Reproduce precisely the lines of the listing below, starting with the line that contains "and attention mechanisms." and stopping after the line that contains "- nDCG@K (Normalized"; include nothing else.

### DATA IN THIS EXERCISE

Segment Open

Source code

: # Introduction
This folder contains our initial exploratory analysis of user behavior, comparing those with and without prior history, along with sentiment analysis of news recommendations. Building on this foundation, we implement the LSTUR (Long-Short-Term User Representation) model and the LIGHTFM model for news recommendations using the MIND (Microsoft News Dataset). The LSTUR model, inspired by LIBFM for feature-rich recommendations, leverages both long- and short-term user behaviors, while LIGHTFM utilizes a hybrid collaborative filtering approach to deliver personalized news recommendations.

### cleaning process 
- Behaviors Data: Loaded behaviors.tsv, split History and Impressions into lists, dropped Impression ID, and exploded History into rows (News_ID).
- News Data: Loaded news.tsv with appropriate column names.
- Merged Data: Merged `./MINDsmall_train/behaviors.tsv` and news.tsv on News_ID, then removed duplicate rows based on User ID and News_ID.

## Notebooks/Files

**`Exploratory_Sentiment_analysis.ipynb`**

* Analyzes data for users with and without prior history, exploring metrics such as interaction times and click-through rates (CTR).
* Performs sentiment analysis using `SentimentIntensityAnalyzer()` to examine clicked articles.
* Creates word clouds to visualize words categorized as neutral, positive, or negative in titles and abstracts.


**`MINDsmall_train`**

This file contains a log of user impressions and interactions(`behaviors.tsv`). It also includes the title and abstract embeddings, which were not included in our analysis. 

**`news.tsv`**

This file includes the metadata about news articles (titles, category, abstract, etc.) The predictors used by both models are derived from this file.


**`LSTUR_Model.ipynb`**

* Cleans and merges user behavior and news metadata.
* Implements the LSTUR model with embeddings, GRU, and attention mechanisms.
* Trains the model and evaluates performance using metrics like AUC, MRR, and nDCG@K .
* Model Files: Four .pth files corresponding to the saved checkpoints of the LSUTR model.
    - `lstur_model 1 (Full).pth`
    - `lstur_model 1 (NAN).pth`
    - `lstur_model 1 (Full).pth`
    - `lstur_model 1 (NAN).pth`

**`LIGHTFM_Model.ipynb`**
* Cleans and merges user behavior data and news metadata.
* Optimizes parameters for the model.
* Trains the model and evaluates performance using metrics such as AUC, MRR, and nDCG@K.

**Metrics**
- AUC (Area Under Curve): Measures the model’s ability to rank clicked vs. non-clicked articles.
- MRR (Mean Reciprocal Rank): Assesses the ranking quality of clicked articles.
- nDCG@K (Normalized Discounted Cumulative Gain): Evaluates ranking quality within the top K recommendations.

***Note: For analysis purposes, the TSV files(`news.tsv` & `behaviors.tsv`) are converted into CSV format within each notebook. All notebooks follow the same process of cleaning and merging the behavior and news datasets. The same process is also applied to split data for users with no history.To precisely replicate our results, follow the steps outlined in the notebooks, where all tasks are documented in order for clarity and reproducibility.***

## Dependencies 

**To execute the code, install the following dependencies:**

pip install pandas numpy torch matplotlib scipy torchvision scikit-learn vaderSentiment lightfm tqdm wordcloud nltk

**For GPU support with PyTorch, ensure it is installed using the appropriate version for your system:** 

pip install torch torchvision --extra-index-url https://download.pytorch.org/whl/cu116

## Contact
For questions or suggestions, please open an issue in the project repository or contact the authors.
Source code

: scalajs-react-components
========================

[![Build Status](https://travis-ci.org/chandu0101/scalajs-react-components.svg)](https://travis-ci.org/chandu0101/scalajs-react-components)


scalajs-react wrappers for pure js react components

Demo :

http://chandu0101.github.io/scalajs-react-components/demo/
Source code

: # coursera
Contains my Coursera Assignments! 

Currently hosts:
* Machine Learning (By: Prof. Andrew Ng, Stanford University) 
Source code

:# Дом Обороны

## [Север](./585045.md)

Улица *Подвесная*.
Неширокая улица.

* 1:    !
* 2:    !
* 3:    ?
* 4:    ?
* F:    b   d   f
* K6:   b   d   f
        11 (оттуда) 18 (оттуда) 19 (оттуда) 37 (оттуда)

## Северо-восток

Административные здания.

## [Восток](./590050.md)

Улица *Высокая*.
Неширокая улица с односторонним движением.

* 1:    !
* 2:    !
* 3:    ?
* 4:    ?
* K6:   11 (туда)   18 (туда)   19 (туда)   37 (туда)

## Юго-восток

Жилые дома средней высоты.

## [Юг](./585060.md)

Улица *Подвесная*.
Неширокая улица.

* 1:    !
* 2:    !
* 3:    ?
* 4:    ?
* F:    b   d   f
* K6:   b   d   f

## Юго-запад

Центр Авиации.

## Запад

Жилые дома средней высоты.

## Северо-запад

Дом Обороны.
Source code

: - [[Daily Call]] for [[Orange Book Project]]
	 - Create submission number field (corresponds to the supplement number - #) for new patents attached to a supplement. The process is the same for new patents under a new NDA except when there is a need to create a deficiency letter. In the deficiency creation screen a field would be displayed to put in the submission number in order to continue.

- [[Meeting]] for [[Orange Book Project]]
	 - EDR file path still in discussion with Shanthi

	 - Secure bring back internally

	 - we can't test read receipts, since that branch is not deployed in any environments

Segment Closed

### SOLUTION TO THE PROBLEM
* Implements the LSTUR model with embeddings, GRU, and attention mechanisms.
* Trains the model and evaluates performance using metrics like AUC, MRR, and nDCG@K .
* Model Files: Four .pth files corresponding to the saved checkpoints of the LSUTR model.
    - `lstur_model 1 (Full).pth`
    - `lstur_model 1 (NAN).pth`
    - `lstur_model 1 (Full).pth`
    - `lstur_model 1 (NAN).pth`

**`LIGHTFM_Model.ipynb`**
* Cleans and merges user behavior data and news metadata.
* Optimizes parameters for the model.
* Trains the model and evaluates performance using metrics such as AUC, MRR, and nDCG@K.

**Metrics**
- AUC (Area Under Curve): Measures the model’s ability to rank clicked vs. non-clicked articles.
- MRR (Mean Reciprocal Rank): Assesses the ranking quality of clicked articles.
- nDCG@K (Normalized Discounted Cumulative Gain): Evaluates ranking quality within the top K recommendations.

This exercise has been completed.